Par ailleurs, s’agissant de M. [T] [X], il convient de constater que, si le montant des condamnations prononcées à son bénéfice est plus de deux fois supérieur au montant des revenus annuels qu’il perçoit dans le cadre de son travail, l’étendue exacte de son patrimoine, de ses charges et de ses revenus n’est pas justifié par la SA ALLIANZ IARD à qui supporte la charge de la preuve ; en outre seule une partie du montant des condamnations est contestée par la SA ALLIANZ IARD.

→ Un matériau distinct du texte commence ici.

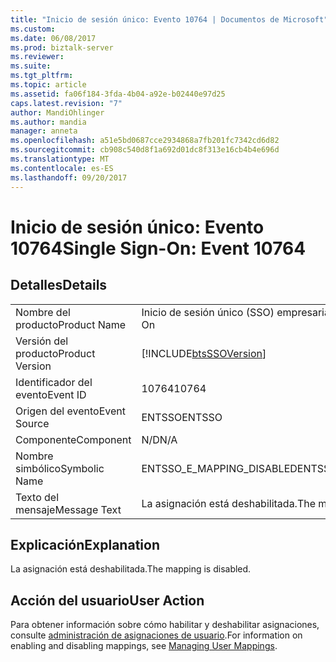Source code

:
 ```yaml
---
title: "Inicio de sesión único: Evento 10764 | Documentos de Microsoft"
ms.custom: 
ms.date: 06/08/2017
ms.prod: biztalk-server
ms.reviewer: 
ms.suite: 
ms.tgt_pltfrm: 
ms.topic: article
ms.assetid: fa06f184-3fda-4b04-a92e-b02440e97d25
caps.latest.revision: "7"
author: MandiOhlinger
ms.author: mandia
manager: anneta
ms.openlocfilehash: a51e5bd0687cce2934868a7fb201fc7342cd6d82
ms.sourcegitcommit: cb908c540d8f1a692d01dc8f313e16cb4b4e696d
ms.translationtype: MT
ms.contentlocale: es-ES
ms.lasthandoff: 09/20/2017
---
```

# <a name="single-sign-on-event-10764"></a><span data-ttu-id="20a36-102">Inicio de sesión único: Evento 10764</span><span class="sxs-lookup"><span data-stu-id="20a36-102">Single Sign-On: Event 10764</span></span>
## <a name="details"></a><span data-ttu-id="20a36-103">Detalles</span><span class="sxs-lookup"><span data-stu-id="20a36-103">Details</span></span>  
  
|||  
|-|-|  
|<span data-ttu-id="20a36-104">Nombre del producto</span><span class="sxs-lookup"><span data-stu-id="20a36-104">Product Name</span></span>|<span data-ttu-id="20a36-105">Inicio de sesión único (SSO) empresarial</span><span class="sxs-lookup"><span data-stu-id="20a36-105">Enterprise Single Sign-On</span></span>|  
|<span data-ttu-id="20a36-106">Versión del producto</span><span class="sxs-lookup"><span data-stu-id="20a36-106">Product Version</span></span>|[!INCLUDE[btsSSOVersion](../includes/btsssoversion-md.md)]|  
|<span data-ttu-id="20a36-107">Identificador del evento</span><span class="sxs-lookup"><span data-stu-id="20a36-107">Event ID</span></span>|<span data-ttu-id="20a36-108">10764</span><span class="sxs-lookup"><span data-stu-id="20a36-108">10764</span></span>|  
|<span data-ttu-id="20a36-109">Origen del evento</span><span class="sxs-lookup"><span data-stu-id="20a36-109">Event Source</span></span>|<span data-ttu-id="20a36-110">ENTSSO</span><span class="sxs-lookup"><span data-stu-id="20a36-110">ENTSSO</span></span>|  
|<span data-ttu-id="20a36-111">Componente</span><span class="sxs-lookup"><span data-stu-id="20a36-111">Component</span></span>|<span data-ttu-id="20a36-112">N/D</span><span class="sxs-lookup"><span data-stu-id="20a36-112">N/A</span></span>|  
|<span data-ttu-id="20a36-113">Nombre simbólico</span><span class="sxs-lookup"><span data-stu-id="20a36-113">Symbolic Name</span></span>|<span data-ttu-id="20a36-114">ENTSSO_E_MAPPING_DISABLED</span><span class="sxs-lookup"><span data-stu-id="20a36-114">ENTSSO_E_MAPPING_DISABLED</span></span>|  
|<span data-ttu-id="20a36-115">Texto del mensaje</span><span class="sxs-lookup"><span data-stu-id="20a36-115">Message Text</span></span>|<span data-ttu-id="20a36-116">La asignación está deshabilitada.</span><span class="sxs-lookup"><span data-stu-id="20a36-116">The mapping is disabled.</span></span>|  
  
## <a name="explanation"></a><span data-ttu-id="20a36-117">Explicación</span><span class="sxs-lookup"><span data-stu-id="20a36-117">Explanation</span></span>  
 <span data-ttu-id="20a36-118">La asignación está deshabilitada.</span><span class="sxs-lookup"><span data-stu-id="20a36-118">The mapping is disabled.</span></span>  
  
## <a name="user-action"></a><span data-ttu-id="20a36-119">Acción del usuario</span><span class="sxs-lookup"><span data-stu-id="20a36-119">User Action</span></span>  
 <span data-ttu-id="20a36-120">Para obtener información sobre cómo habilitar y deshabilitar asignaciones, consulte [administración de asignaciones de usuario](../core/managing-user-mappings.md).</span><span class="sxs-lookup"><span data-stu-id="20a36-120">For information on enabling and disabling mappings, see [Managing User Mappings](../core/managing-user-mappings.md).</span></span>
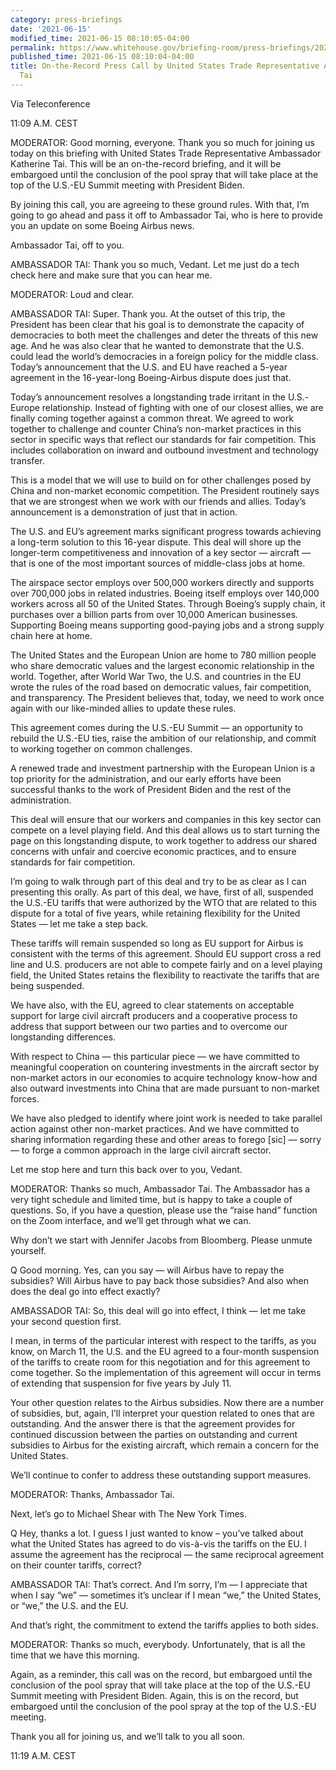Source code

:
 ```yaml
---
category: press-briefings
date: '2021-06-15'
modified_time: 2021-06-15 08:10:05-04:00
permalink: https://www.whitehouse.gov/briefing-room/press-briefings/2021/06/15/on-the-record-press-call-by-united-states-trade-representative-ambassador-katherine-tai/
published_time: 2021-06-15 08:10:04-04:00
title: On-the-Record Press Call by United States Trade Representative Ambassador Katherine
  Tai
---
```

 
Via Teleconference

11:09 A.M. CEST

MODERATOR: Good morning, everyone. Thank you so much for joining us
today on this briefing with United States Trade Representative
Ambassador Katherine Tai. This will be an on-the-record briefing, and it
will be embargoed until the conclusion of the pool spray that will take
place at the top of the U.S.-EU Summit meeting with President Biden.

By joining this call, you are agreeing to these ground rules. With that,
I’m going to go ahead and pass it off to Ambassador Tai, who is here to
provide you an update on some Boeing Airbus news.

Ambassador Tai, off to you.

AMBASSADOR TAI: Thank you so much, Vedant. Let me just do a tech check
here and make sure that you can hear me.

MODERATOR: Loud and clear.

AMBASSADOR TAI: Super. Thank you. At the outset of this trip, the
President has been clear that his goal is to demonstrate the capacity of
democracies to both meet the challenges and deter the threats of this
new age. And he was also clear that he wanted to demonstrate that the
U.S. could lead the world’s democracies in a foreign policy for the
middle class. Today’s announcement that the U.S. and EU have reached a
5-year agreement in the 16-year-long Boeing-Airbus dispute does just
that.

Today’s announcement resolves a longstanding trade irritant in the
U.S.-Europe relationship. Instead of fighting with one of our closest
allies, we are finally coming together against a common threat. We
agreed to work together to challenge and counter China’s non-market
practices in this sector in specific ways that reflect our standards for
fair competition. This includes collaboration on inward and outbound
investment and technology transfer.

This is a model that we will use to build on for other challenges posed
by China and non-market economic competition. The President routinely
says that we are strongest when we work with our friends and allies.
Today’s announcement is a demonstration of just that in action.

The U.S. and EU’s agreement marks significant progress towards achieving
a long-term solution to this 16-year dispute. This deal will shore up
the longer-term competitiveness and innovation of a key sector —
aircraft — that is one of the most important sources of middle-class
jobs at home.

The airspace sector employs over 500,000 workers directly and supports
over 700,000 jobs in related industries. Boeing itself employs over
140,000 workers across all 50 of the United States. Through Boeing’s
supply chain, it purchases over a billion parts from over 10,000
American businesses. Supporting Boeing means supporting good-paying jobs
and a strong supply chain here at home.

The United States and the European Union are home to 780 million people
who share democratic values and the largest economic relationship in the
world. Together, after World War Two, the U.S. and countries in the EU
wrote the rules of the road based on democratic values, fair
competition, and transparency. The President believes that, today, we
need to work once again with our like-minded allies to update these
rules.

This agreement comes during the U.S.-EU Summit — an opportunity to
rebuild the U.S.-EU ties, raise the ambition of our relationship, and
commit to working together on common challenges.

A renewed trade and investment partnership with the European Union is a
top priority for the administration, and our early efforts have been
successful thanks to the work of President Biden and the rest of the
administration.

This deal will ensure that our workers and companies in this key sector
can compete on a level playing field. And this deal allows us to start
turning the page on this longstanding dispute, to work together to
address our shared concerns with unfair and coercive economic practices,
and to ensure standards for fair competition.

I’m going to walk through part of this deal and try to be as clear as I
can presenting this orally. As part of this deal, we have, first of all,
suspended the U.S.-EU tariffs that were authorized by the WTO that are
related to this dispute for a total of five years, while retaining
flexibility for the United States — let me take a step back.

These tariffs will remain suspended so long as EU support for Airbus is
consistent with the terms of this agreement. Should EU support cross a
red line and U.S. producers are not able to compete fairly and on a
level playing field, the United States retains the flexibility to
reactivate the tariffs that are being suspended.

We have also, with the EU, agreed to clear statements on acceptable
support for large civil aircraft producers and a cooperative process to
address that support between our two parties and to overcome our
longstanding differences.

With respect to China — this particular piece — we have committed to
meaningful cooperation on countering investments in the aircraft sector
by non-market actors in our economies to acquire technology know-how and
also outward investments into China that are made pursuant to non-market
forces.

We have also pledged to identify where joint work is needed to take
parallel action against other non-market practices. And we have
committed to sharing information regarding these and other areas to
forego \[sic\] — sorry — to forge a common approach in the large civil
aircraft sector.

Let me stop here and turn this back over to you, Vedant.

MODERATOR: Thanks so much, Ambassador Tai. The Ambassador has a very
tight schedule and limited time, but is happy to take a couple of
questions. So, if you have a question, please use the “raise hand”
function on the Zoom interface, and we’ll get through what we can.

Why don’t we start with Jennifer Jacobs from Bloomberg. Please unmute
yourself.

Q Good morning. Yes, can you say — will Airbus have to repay the
subsidies? Will Airbus have to pay back those subsidies? And also when
does the deal go into effect exactly?

AMBASSADOR TAI: So, this deal will go into effect, I think — let me take
your second question first.

I mean, in terms of the particular interest with respect to the tariffs,
as you know, on March 11, the U.S. and the EU agreed to a four-month
suspension of the tariffs to create room for this negotiation and for
this agreement to come together. So the implementation of this agreement
will occur in terms of extending that suspension for five years by July
11.

Your other question relates to the Airbus subsidies. Now there are a
number of subsidies, but, again, I’ll interpret your question related to
ones that are outstanding. And the answer there is that the agreement
provides for continued discussion between the parties on outstanding and
current subsidies to Airbus for the existing aircraft, which remain a
concern for the United States.

We’ll continue to confer to address these outstanding support measures.

MODERATOR: Thanks, Ambassador Tai.

Next, let’s go to Michael Shear with The New York Times.

Q Hey, thanks a lot. I guess I just wanted to know – you’ve talked about
what the United States has agreed to do vis-à-vis the tariffs on the EU.
I assume the agreement has the reciprocal — the same reciprocal
agreement on their counter tariffs, correct?

AMBASSADOR TAI: That’s correct. And I’m sorry, I’m — I appreciate that
when I say “we” — sometimes it’s unclear if I mean “we,” the United
States, or “we,” the U.S. and the EU.

And that’s right, the commitment to extend the tariffs applies to both
sides.

MODERATOR: Thanks so much, everybody. Unfortunately, that is all the
time that we have this morning.

Again, as a reminder, this call was on the record, but embargoed until
the conclusion of the pool spray that will take place at the top of the
U.S.-EU Summit meeting with President Biden. Again, this is on the
record, but embargoed until the conclusion of the pool spray at the top
of the U.S.-EU meeting.

Thank you all for joining us, and we’ll talk to you all soon.

11:19 A.M. CEST
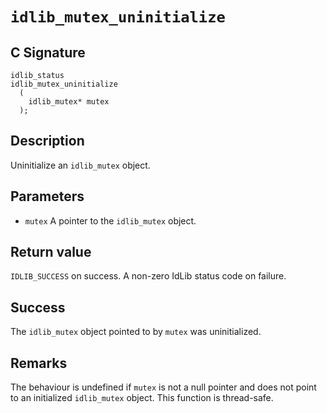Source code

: # `idlib_mutex_uninitialize`

## C Signature
```
idlib_status
idlib_mutex_uninitialize
  (
    idlib_mutex* mutex
  );
```

## Description
Uninitialize an `idlib_mutex` object.

## Parameters
- `mutex` A pointer to the `idlib_mutex` object.

## Return value
`IDLIB_SUCCESS` on success. A non-zero IdLib status code on failure.

## Success
The `idlib_mutex` object pointed to by `mutex` was uninitialized.

## Remarks
The behaviour is undefined if `mutex` is not a null pointer and does not point to an initialized `idlib_mutex` object.
This function is thread-safe.
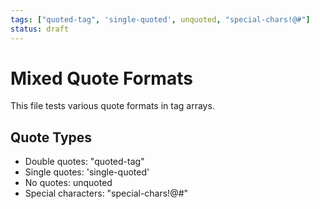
 ```yaml
---
tags: ["quoted-tag", 'single-quoted', unquoted, "special-chars!@#"]
status: draft
---
```


# Mixed Quote Formats

This file tests various quote formats in tag arrays.

## Quote Types
- Double quotes: "quoted-tag"
- Single quotes: 'single-quoted'  
- No quotes: unquoted
- Special characters: "special-chars!@#"
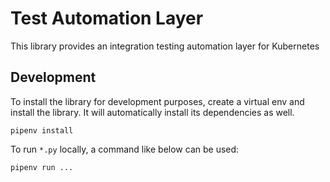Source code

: # Test Automation Layer

This library provides an integration testing automation layer for Kubernetes

## Development

To install the library for development purposes, create a virtual env and install the library. It will automatically install its dependencies as well.

```shell
pipenv install
```

To run `*.py` locally, a command like below can be used:
```shell
pipenv run ...
```
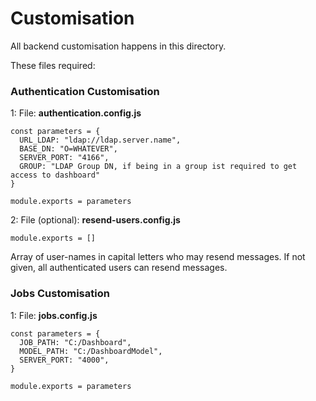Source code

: # Customisation

All backend customisation happens in this directory.

These files required:

### Authentication Customisation

1: File: **authentication.config.js**

```
const parameters = {
  URL_LDAP: "ldap://ldap.server.name",
  BASE_DN: "O=WHATEVER",
  SERVER_PORT: "4166",
  GROUP: "LDAP Group DN, if being in a group ist required to get access to dashboard"
}

module.exports = parameters
```

2: File (optional): **resend-users.config.js**

```
module.exports = []
```

Array of user-names in capital letters who may resend messages.
If not given, all authenticated users can resend messages.

### Jobs Customisation

1: File: **jobs.config.js**

```
const parameters = {
  JOB_PATH: "C:/Dashboard",
  MODEL_PATH: "C:/DashboardModel",
  SERVER_PORT: "4000",
}

module.exports = parameters
```
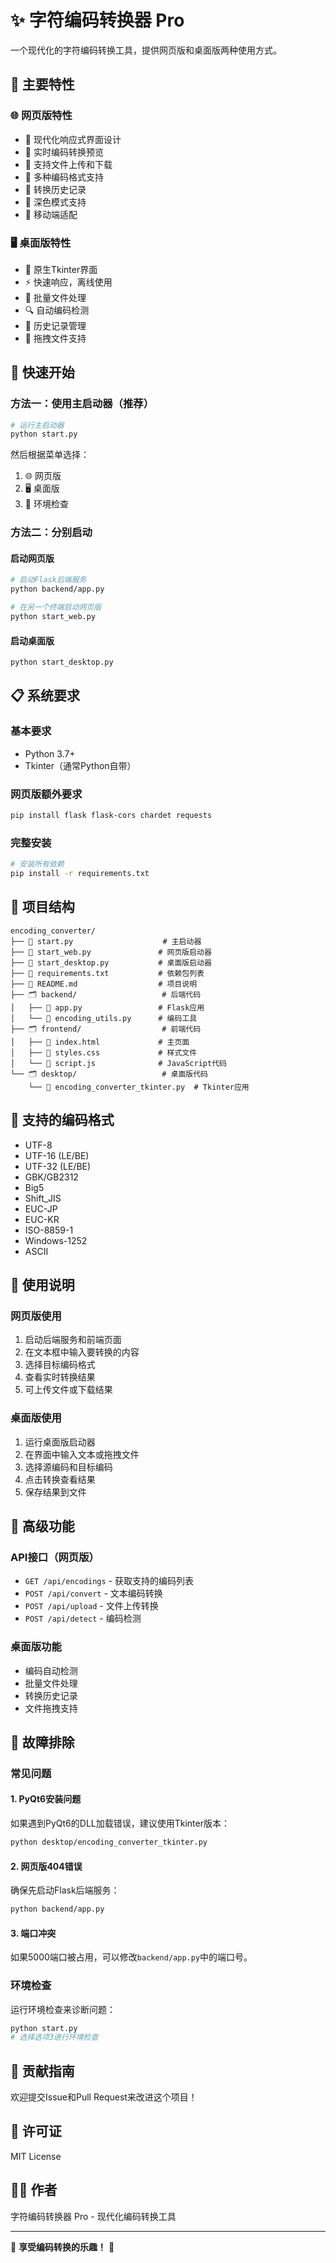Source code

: # ✨ 字符编码转换器 Pro

一个现代化的字符编码转换工具，提供网页版和桌面版两种使用方式。

## 🌟 主要特性

### 🌐 网页版特性
- 🎨 现代化响应式界面设计
- 🔄 实时编码转换预览
- 📁 支持文件上传和下载
- 🎯 多种编码格式支持
- 💾 转换历史记录
- 🌙 深色模式支持
- 📱 移动端适配

### 🖥️ 桌面版特性
- 🎨 原生Tkinter界面
- ⚡ 快速响应，离线使用
- 📂 批量文件处理
- 🔍 自动编码检测
- 💾 历史记录管理
- 🎯 拖拽文件支持

## 🚀 快速开始

### 方法一：使用主启动器（推荐）

```bash
# 运行主启动器
python start.py
```

然后根据菜单选择：
1. 🌐 网页版
2. 🖥️ 桌面版
3. 🔧 环境检查

### 方法二：分别启动

#### 启动网页版
```bash
# 启动Flask后端服务
python backend/app.py

# 在另一个终端启动网页版
python start_web.py
```

#### 启动桌面版
```bash
python start_desktop.py
```

## 📋 系统要求

### 基本要求
- Python 3.7+
- Tkinter（通常Python自带）

### 网页版额外要求
```bash
pip install flask flask-cors chardet requests
```

### 完整安装
```bash
# 安装所有依赖
pip install -r requirements.txt
```

## 📁 项目结构

```
encoding_converter/
├── 📄 start.py                    # 主启动器
├── 📄 start_web.py               # 网页版启动器
├── 📄 start_desktop.py           # 桌面版启动器
├── 📄 requirements.txt           # 依赖包列表
├── 📄 README.md                  # 项目说明
├── 🗂️ backend/                   # 后端代码
│   ├── 📄 app.py                 # Flask应用
│   └── 📄 encoding_utils.py      # 编码工具
├── 🗂️ frontend/                  # 前端代码
│   ├── 📄 index.html             # 主页面
│   ├── 📄 styles.css             # 样式文件
│   └── 📄 script.js              # JavaScript代码
└── 🗂️ desktop/                   # 桌面版代码
    └── 📄 encoding_converter_tkinter.py  # Tkinter应用
```

## 🎯 支持的编码格式

- UTF-8
- UTF-16 (LE/BE)
- UTF-32 (LE/BE)
- GBK/GB2312
- Big5
- Shift_JIS
- EUC-JP
- EUC-KR
- ISO-8859-1
- Windows-1252
- ASCII

## 📖 使用说明

### 网页版使用
1. 启动后端服务和前端页面
2. 在文本框中输入要转换的内容
3. 选择目标编码格式
4. 查看实时转换结果
5. 可上传文件或下载结果

### 桌面版使用
1. 运行桌面版启动器
2. 在界面中输入文本或拖拽文件
3. 选择源编码和目标编码
4. 点击转换查看结果
5. 保存结果到文件

## 🔧 高级功能

### API接口（网页版）
- `GET /api/encodings` - 获取支持的编码列表
- `POST /api/convert` - 文本编码转换
- `POST /api/upload` - 文件上传转换
- `POST /api/detect` - 编码检测

### 桌面版功能
- 编码自动检测
- 批量文件处理
- 转换历史记录
- 文件拖拽支持

## 🐛 故障排除

### 常见问题

#### 1. PyQt6安装问题
如果遇到PyQt6的DLL加载错误，建议使用Tkinter版本：
```bash
python desktop/encoding_converter_tkinter.py
```

#### 2. 网页版404错误
确保先启动Flask后端服务：
```bash
python backend/app.py
```

#### 3. 端口冲突
如果5000端口被占用，可以修改`backend/app.py`中的端口号。

### 环境检查
运行环境检查来诊断问题：
```bash
python start.py
# 选择选项3进行环境检查
```

## 🤝 贡献指南

欢迎提交Issue和Pull Request来改进这个项目！

## 📄 许可证

MIT License

## 👨‍💻 作者

字符编码转换器 Pro - 现代化编码转换工具

---

🎉 **享受编码转换的乐趣！** 🎉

En conséquence, il convient, en l’absence de conséquences manifestement excessives, de débouter la SA ALLIANZ IARD de sa demande d’arrêt de l’exécution provisoire de l’ordonnance de référé rendue le 29 octobre 2024 par le juge des référés du tribunal judiciaire de Thonon-les-Bains.
Sur la demande d’aménagement de l’exécution provisoire
Aux termes de l’article 521 du code de procédure civile, la partie condamnée au paiement de sommes autres que des aliments, des rentes indemnitaires ou des provisions peut éviter que l’exécution provisoire soit poursuivie en consignant, sur autorisation du juge, les espèces ou les valeurs suffisantes pour garantir, en principal, intérêts et frais, le montant de la condamnation.
Selon l’alinéa 2 du même article, en cas de condamnation au versement d’un capital en réparation d’un dommage corporel, le juge peut aussi ordonner que ce capital soit confié à un séquestre à charge d’en verser périodiquement à la victime la part que le juge détermine.
A titre liminaire, dès lors que la société ALLIANZ IARD communique des jurisprudences liées à la consignation, ne motive que sur l’incapacité de M. [T] [X] et de l’organisme social à restituer le montant des condamnations en cas de réformation, il est rappelé que la consignation est exclue pour les provisions;
Par ailleurs, l’alinéa 2 de l’article 521 du code de procédure civile ne vise que la condamnation au versement d’un capital en réparation d’un dommage corporel alors qu’en l’espèce, le premier juge n’a pas liquidé le préjudice corporel, ne condamnant qu’au versement d’une provision;
En conséquence, il convient de débouter la SA ALLIANZ IARD de sa demande d’aménagement de l’exécution provisoire de l’ordonnance de référé rendue le 29 octobre 2024 par le juge des référés du tribunal judiciaire de Thonon-les-Bains.
Enfin, il est rappelé que la mise à exécution de la décision est de la responsabilité de M. [T] [X] et de la caisse cantonale vaudoise de compensation qui devront assumer les conséquences d’une éventuelle réformation et s’assurer d’être en capacité de rembourser les éventuelles sommes perçues.
Sur les autres demandes
La SA ALLIANZ IARD, partie succombante, sera condamnée à supporter la charge des dépens de l’instance conformément à l’article 696 du code de procédure civile ; les dépens relatifs à une instance de référé ne pouvant être réservés pour être tranchés avec l’instance au fond.
En outre, l’équité commande d’allouer une indemnité de 1 500 euros à M. [X] [T] ainsi qu’à la caisse cantonale vaudoise de compensation sur le fondement de l’article 700 du code de procédure civile.
PAR CES MOTIFS,
Statuant publiquement, contradictoirement et en matière de référés.
DEBOUTONS la SA ALLIANZ IARD de l’ensemble de ses demandes.
CONDAMNONS la SA ALLIANZ IARD à verser à caisse cantonale vaudoise de compensation une indemnité de 1 500 euros sur le fondement de l’article 700 du code de procédure civile.
CONDAMNONS la SA ALLIANZ IARD à verser à M. [X] une indemnité de 1 500 euros sur le fondement de l’article 700 du code de procédure civile.
CONDAMNONS la SA ALLIANZ IARD à supporter la charge des dépens de l’instance.
Ainsi prononcé publiquement, le 10 juin 2025, par mise à disposition de l’ordonnance au greffe de la cour, les parties en ayant été préalablement avisées dans les conditions prévues au deuxième alinéa de l’article 450 du code de procédure civile, et signé par Marie-France BAY-RENAUD, première présidente, et Ghislaine VINCENT, greffière.